When I was younger, I would worry for days before the school announces the list of achievers. I had to be at least in the top 3 of my class. I would worry about getting A’s instead of B’s. I would push myself to compete with boys in PE because I wanted to be the best and would worry if I am not. I would compare myself with others and would be so disappointed when I am not one of the best at some things. I like being good in whatever I am doing and I like validations.
I have toned these things down when I came to Toronto and realized that I am just a tiny speck in this big planet and that my worries do not really matter. But when I became a mother, naturally, my worries started again with Elon.
Is Elon developing okay? Is he eating the right type of food? Is his poop normal? Is his head supposed to be this big?

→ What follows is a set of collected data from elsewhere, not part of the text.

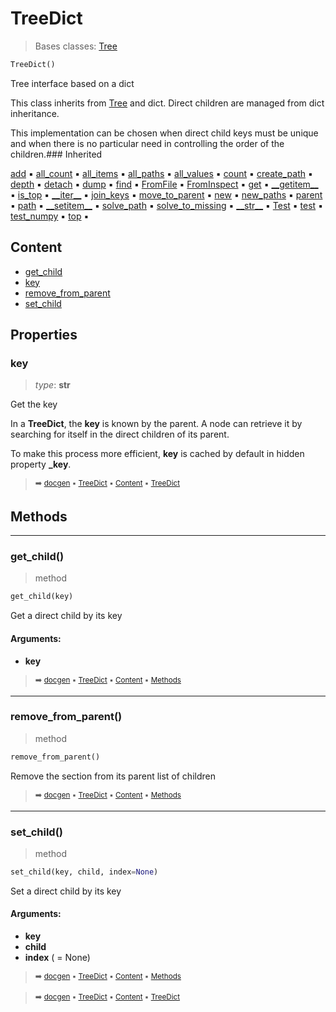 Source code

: # TreeDict

> Bases classes: [Tree](tree-tree.md#tree)

``` python
TreeDict()
```

Tree interface based on a dict

This class inherits from [Tree](tree-tree.md#tree) and dict. Direct children are managed from dict inheritance.

This implementation can be chosen when direct child keys must be unique and when there is no
particular need in controlling the order of the children.### Inherited

[add](tree-tree.md#add) :black_small_square: [all_count](tree-tree.md#all_count) :black_small_square: [all_items](tree-tree.md#all_items) :black_small_square: [all_paths](tree-tree.md#all_paths) :black_small_square: [all_values](tree-tree.md#all_values) :black_small_square: [count](tree-tree.md#count) :black_small_square: [create_path](tree-tree.md#create_path) :black_small_square: [depth](tree-tree.md#depth) :black_small_square: [detach](tree-tree.md#detach) :black_small_square: [dump](tree-tree.md#dump) :black_small_square: [find](tree-tree.md#find) :black_small_square: [FromFile](tree-tree.md#fromfile) :black_small_square: [FromInspect](tree-tree.md#frominspect) :black_small_square: [get](tree-tree.md#get) :black_small_square: [\_\_getitem__](tree-tree.md#__getitem__) :black_small_square: [is_top](tree-tree.md#is_top) :black_small_square: [\_\_iter__](tree-tree.md#__iter__) :black_small_square: [join_keys](tree-tree.md#join_keys) :black_small_square: [move_to_parent](tree-tree.md#move_to_parent) :black_small_square: [new](tree-tree.md#new) :black_small_square: [new_paths](tree-tree.md#new_paths) :black_small_square: [parent](tree-tree.md#parent) :black_small_square: [path](tree-tree.md#path) :black_small_square: [\_\_setitem__](tree-tree.md#__setitem__) :black_small_square: [solve_path](tree-tree.md#solve_path) :black_small_square: [solve_to_missing](tree-tree.md#solve_to_missing) :black_small_square: [\_\_str__](docum-documentation.md#__str__) :black_small_square: [Test](docum-section.md#test) :black_small_square: [test](parse---parser.md#test) :black_small_square: [test_numpy](tree-tree.md#test_numpy) :black_small_square: [top](tree-tree.md#top) :black_small_square:

## Content

- [get_child](tree-treedict.md#get_child)
- [key](tree-treedict.md#key)
- [remove_from_parent](tree-treedict.md#remove_from_parent)
- [set_child](tree-treedict.md#set_child)

## Properties



### key

> _type_: **str**
>

Get the key

In a **TreeDict**, the **key** is known by the parent. A node can retrieve it
by searching for itself in the direct children of its parent.

To make this process more efficient, **key** is cached by default in
hidden property **_key**.

> <sub>:arrow_right: [docgen](index.md#docgen) :black_small_square: [TreeDict](tree-treedict.md#treedict) :black_small_square: [Content](tree-treedict.md#content) :black_small_square: [TreeDict](tree-treedict.md#treedict)</sub>

## Methods



----------
### get_child()

> method

``` python
get_child(key)
```

Get a direct child by its key

#### Arguments:
- **key**

> <sub>:arrow_right: [docgen](index.md#docgen) :black_small_square: [TreeDict](tree-treedict.md#treedict) :black_small_square: [Content](tree-treedict.md#content) :black_small_square: [Methods](tree-treedict.md#methods)</sub>

----------
### remove_from_parent()

> method

``` python
remove_from_parent()
```

Remove the section from its parent list of children

> <sub>:arrow_right: [docgen](index.md#docgen) :black_small_square: [TreeDict](tree-treedict.md#treedict) :black_small_square: [Content](tree-treedict.md#content) :black_small_square: [Methods](tree-treedict.md#methods)</sub>

----------
### set_child()

> method

``` python
set_child(key, child, index=None)
```

Set a direct child by its key

#### Arguments:
- **key**
- **child**
- **index** ( = None)

> <sub>:arrow_right: [docgen](index.md#docgen) :black_small_square: [TreeDict](tree-treedict.md#treedict) :black_small_square: [Content](tree-treedict.md#content) :black_small_square: [Methods](tree-treedict.md#methods)</sub>

> <sub>:arrow_right: [docgen](index.md#docgen) :black_small_square: [TreeDict](tree-treedict.md#treedict) :black_small_square: [Content](tree-treedict.md#content) :black_small_square: [TreeDict](tree-treedict.md#treedict)</sub>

Is he a late crawler? Oh my god he is not even rolling over yet and he is 6 months already. What is going on? Why does not he know colours? Why does he say so little? I don’t understand his words. Is he colour blind?
I would always compare him with others not thinking about how Elon would feel if he actually understands his mother’s worries. What I failed to see is all his achievements and strong points.
He is a very active boy. His gross motor skills is at par with kids older than his age group. He walked at 9th going to his 10th month. He plays well with other kids. He shares with other kids. He is fearless and not afraid to try again when he fails. He is strong and independent. And he definitely knows what he likes and doesn’t like.
But what I wanted to share with you is the story tonight:
I started teaching Elon how to pray. So we started praying Angel of God together before going to bed. Tonight, as I finished reciting the prayer and was about to wrap it up, Elon just said “I love you Jesus”. The I love you Jesus was said, without being prodded to, by a 2 year old. This made my heart so happy. I mentioned this phrase to him not a lot of times and yet he learned it. He said it without me telling him to. I was proud at that moment so obviously he was smothered by a lot of kisses.
Now why would I worry when obviously God is in charge? Even Elon knows it in his tiny heart. I love you Jesus! And I don’t care if Elon only knows the colour Yellow.